Moses Roles

This skill's behavior (load ~/.openclaw/governance/state.json, enforce sequencing, run a logging script under ~/.openclaw/workspace/skills/moses-governance, and update AGENTS.md) is consistent with a governance role manager — but note these concerns before installing: - Metadata mismatch: the platform registry claims no required stateDirs, binaries, or env vars, yet SKILL.md declares a stateDir (~/.openclaw/governance), python3, and an optional MOSES_OPERATOR_SECRET. Ask the publisher to fix the manifest so requirements are explicit. - Undeclared dependency: the skill invokes ~/.openclaw/workspace/skills/moses-governance/scripts/audit_stub.py. Verify that the moses-governance bundle is trustworthy and inspect that script's code before allowing this skill to execute it. Prefer a skill that declares such dependencies or bundles the logging implementation. - Local file access & execution: the skill reads a local state.json and executes a local Python script.
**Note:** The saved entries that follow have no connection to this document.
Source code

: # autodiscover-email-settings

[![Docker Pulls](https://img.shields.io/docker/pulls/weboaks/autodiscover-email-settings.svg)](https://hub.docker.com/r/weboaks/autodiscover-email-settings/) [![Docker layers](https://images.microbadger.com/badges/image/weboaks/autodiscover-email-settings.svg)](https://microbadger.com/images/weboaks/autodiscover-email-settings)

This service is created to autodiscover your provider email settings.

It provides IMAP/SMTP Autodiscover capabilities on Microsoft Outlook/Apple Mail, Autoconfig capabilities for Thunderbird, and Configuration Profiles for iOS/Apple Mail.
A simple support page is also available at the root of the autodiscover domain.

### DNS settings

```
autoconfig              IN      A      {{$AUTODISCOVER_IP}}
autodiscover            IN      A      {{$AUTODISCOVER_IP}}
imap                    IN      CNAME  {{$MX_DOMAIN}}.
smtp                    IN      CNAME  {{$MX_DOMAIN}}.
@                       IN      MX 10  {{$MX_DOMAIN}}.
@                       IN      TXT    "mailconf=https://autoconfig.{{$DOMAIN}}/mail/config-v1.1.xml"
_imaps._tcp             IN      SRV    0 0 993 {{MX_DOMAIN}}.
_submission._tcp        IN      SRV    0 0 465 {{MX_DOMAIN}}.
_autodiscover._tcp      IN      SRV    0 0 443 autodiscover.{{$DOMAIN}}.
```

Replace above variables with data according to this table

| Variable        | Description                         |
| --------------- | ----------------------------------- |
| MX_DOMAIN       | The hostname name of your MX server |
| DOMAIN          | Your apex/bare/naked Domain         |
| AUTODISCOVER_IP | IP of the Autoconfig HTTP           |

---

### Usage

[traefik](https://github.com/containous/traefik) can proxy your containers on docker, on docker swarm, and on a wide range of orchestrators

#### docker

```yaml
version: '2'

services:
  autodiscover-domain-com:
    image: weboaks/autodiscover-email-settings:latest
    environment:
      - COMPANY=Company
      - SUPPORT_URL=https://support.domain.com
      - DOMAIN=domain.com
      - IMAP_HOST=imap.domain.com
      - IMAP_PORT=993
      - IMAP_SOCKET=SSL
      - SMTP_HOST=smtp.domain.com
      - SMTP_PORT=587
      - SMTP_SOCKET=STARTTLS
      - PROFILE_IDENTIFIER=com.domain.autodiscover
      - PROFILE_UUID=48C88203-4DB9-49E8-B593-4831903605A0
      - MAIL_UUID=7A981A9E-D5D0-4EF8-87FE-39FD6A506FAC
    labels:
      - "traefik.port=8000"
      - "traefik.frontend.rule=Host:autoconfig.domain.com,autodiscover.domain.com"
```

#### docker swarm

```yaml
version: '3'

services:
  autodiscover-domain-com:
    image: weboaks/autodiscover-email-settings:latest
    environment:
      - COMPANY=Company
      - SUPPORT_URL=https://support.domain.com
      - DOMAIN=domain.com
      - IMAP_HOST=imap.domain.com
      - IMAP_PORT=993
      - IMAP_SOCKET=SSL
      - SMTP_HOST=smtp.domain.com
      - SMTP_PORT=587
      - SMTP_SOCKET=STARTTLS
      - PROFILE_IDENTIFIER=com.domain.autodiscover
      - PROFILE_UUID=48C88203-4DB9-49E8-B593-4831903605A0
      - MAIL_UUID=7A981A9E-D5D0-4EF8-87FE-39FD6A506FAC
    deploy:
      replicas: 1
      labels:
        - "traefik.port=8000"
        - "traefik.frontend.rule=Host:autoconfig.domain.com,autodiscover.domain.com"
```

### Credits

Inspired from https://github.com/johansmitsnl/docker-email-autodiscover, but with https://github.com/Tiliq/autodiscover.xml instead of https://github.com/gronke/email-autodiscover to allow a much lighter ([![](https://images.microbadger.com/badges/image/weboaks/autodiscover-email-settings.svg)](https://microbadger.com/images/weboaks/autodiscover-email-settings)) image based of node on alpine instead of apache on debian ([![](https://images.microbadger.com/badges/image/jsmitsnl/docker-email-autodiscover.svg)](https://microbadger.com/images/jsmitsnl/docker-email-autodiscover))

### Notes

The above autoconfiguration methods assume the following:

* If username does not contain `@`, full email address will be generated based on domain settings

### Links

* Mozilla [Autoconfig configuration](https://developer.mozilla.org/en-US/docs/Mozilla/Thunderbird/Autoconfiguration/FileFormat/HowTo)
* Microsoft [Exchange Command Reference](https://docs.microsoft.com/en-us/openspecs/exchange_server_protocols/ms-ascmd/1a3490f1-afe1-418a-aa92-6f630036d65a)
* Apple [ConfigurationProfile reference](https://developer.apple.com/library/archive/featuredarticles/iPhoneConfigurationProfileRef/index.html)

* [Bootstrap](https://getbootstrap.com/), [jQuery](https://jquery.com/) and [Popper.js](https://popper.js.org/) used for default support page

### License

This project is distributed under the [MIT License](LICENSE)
Confirm you control those files and back them up; check for unexpected content or injected code. - Optional secret: MOSES_OPERATOR_SECRET is marked optional and claimed 'Never transmitted' — treat that as a claim, not a guarantee. Ask how the secret is used and whether it is stored or transmitted. - Ambiguity on 'notify operator': ask the author what mechanism is used to notify the operator so you can assess privacy/telemetry concerns. What would reduce risk: corrected registry metadata, an explicit declared dependency on moses-governance (or bundled/verified audit code), and documentation showing the exact 'notify operator' mechanism and the audit_stub.py source. If those are provided and reviewed, the skill would likely be coherent and could be considered benign.